Album opener and first single "Pearly" introduced fans to Palm's new experiments with electronics and synths and "Dog Milk" continues right along in that regard as drummer Hugo Stanley joins in with Kurt's MIDI triggering as well as accompanying his already pretty full-bodied percussion with electronically prepped drum beats. Though the band has accessed a broader range of sounds mainly through the use of effects pedals, the band's use of electronic further blurs the already hard-to-believe multitude of sounds the band are able to pull from their instruments.
There's been no shortage of experimentation in Palm's short but notable history as rock experimentalists and yet still "Dog Milk" serves as an incredible combination both of the band's far more recent leaning into their pop sensibilities as well as the insertion of electronic elements into their songs. It's a perfect storm of their incredibly engaging technical pop rooted in their mathy dressings as the band continue to pave their own way with increasing original takes on genre bending rock music. The occasional harsh abrasiveness of their debut full length Trading Basics has given way to much more tuneful efforts in their Shadow Expert EP and "Dog Milk" proves that there's still plenty of room to explore in this more accessible sound as the band create an incredibly full track that expands their textural palette in exciting new directions while also incorporating elements of what makes Palm such an interesting band to listen to: namely their technical precision and propensity towards rhythmic complexity.

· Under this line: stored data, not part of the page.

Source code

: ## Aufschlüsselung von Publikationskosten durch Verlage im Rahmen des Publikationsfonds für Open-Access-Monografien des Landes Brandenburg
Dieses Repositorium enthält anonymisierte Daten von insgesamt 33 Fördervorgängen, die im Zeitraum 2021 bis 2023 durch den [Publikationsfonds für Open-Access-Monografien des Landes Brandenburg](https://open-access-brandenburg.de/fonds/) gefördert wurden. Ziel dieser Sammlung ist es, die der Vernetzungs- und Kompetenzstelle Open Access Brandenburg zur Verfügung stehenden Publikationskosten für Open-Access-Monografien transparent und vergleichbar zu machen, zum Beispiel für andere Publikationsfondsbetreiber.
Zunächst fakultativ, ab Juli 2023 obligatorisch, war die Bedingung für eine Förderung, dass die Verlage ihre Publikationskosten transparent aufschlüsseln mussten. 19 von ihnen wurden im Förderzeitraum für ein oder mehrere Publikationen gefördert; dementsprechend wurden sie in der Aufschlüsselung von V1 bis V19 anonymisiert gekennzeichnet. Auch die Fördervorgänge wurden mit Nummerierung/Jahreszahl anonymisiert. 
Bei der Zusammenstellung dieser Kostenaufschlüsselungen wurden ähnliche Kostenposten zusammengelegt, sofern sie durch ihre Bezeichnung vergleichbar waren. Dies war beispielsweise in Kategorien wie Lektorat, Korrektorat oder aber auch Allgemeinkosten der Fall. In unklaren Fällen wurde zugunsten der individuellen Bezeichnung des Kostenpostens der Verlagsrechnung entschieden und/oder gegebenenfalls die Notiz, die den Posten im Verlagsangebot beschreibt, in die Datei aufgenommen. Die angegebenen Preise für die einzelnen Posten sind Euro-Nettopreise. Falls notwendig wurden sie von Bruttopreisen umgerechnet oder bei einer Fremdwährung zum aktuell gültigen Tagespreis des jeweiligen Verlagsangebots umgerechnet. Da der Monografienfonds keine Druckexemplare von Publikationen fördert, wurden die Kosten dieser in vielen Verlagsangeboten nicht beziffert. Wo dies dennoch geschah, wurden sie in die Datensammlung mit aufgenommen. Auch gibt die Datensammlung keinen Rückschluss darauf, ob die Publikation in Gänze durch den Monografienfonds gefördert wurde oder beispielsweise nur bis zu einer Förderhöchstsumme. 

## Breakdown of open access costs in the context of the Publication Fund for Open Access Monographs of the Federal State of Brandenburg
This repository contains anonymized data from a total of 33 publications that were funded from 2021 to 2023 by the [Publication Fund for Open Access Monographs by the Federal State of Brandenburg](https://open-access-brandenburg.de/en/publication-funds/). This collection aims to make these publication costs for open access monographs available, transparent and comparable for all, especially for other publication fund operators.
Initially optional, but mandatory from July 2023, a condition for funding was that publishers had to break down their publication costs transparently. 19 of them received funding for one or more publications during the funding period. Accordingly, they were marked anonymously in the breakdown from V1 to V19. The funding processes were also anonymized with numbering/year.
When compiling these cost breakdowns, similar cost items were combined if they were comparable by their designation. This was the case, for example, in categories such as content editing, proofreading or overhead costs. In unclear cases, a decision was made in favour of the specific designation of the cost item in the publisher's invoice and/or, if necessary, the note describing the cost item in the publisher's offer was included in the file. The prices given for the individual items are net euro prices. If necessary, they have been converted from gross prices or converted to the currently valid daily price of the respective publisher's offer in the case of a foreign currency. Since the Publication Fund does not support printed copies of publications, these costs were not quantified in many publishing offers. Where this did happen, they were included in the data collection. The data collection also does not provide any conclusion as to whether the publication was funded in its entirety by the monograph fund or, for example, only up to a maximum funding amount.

"Dog Milk" might be Palm's poppiest track to date but it is also their most subversive as the band complicate would-be descriptors even further. Palm have never been a band easily described by labels but "Dog Milk" and Rock Island are shaping up to trip up longtime fans as they explore new creative avenue and jerry-rig an impressively pleasant brand of Frankenstein-ed guitar pop that borrows elements from all manner of music to bold establish itself as wholly separate. It bodes especially well not only for their eagerly anticipated sophomore record but also for the foursomes continued creative output.
Palm's full length sophomore album Rock Island is out February 9th on Carpark Records. Pre-order available now.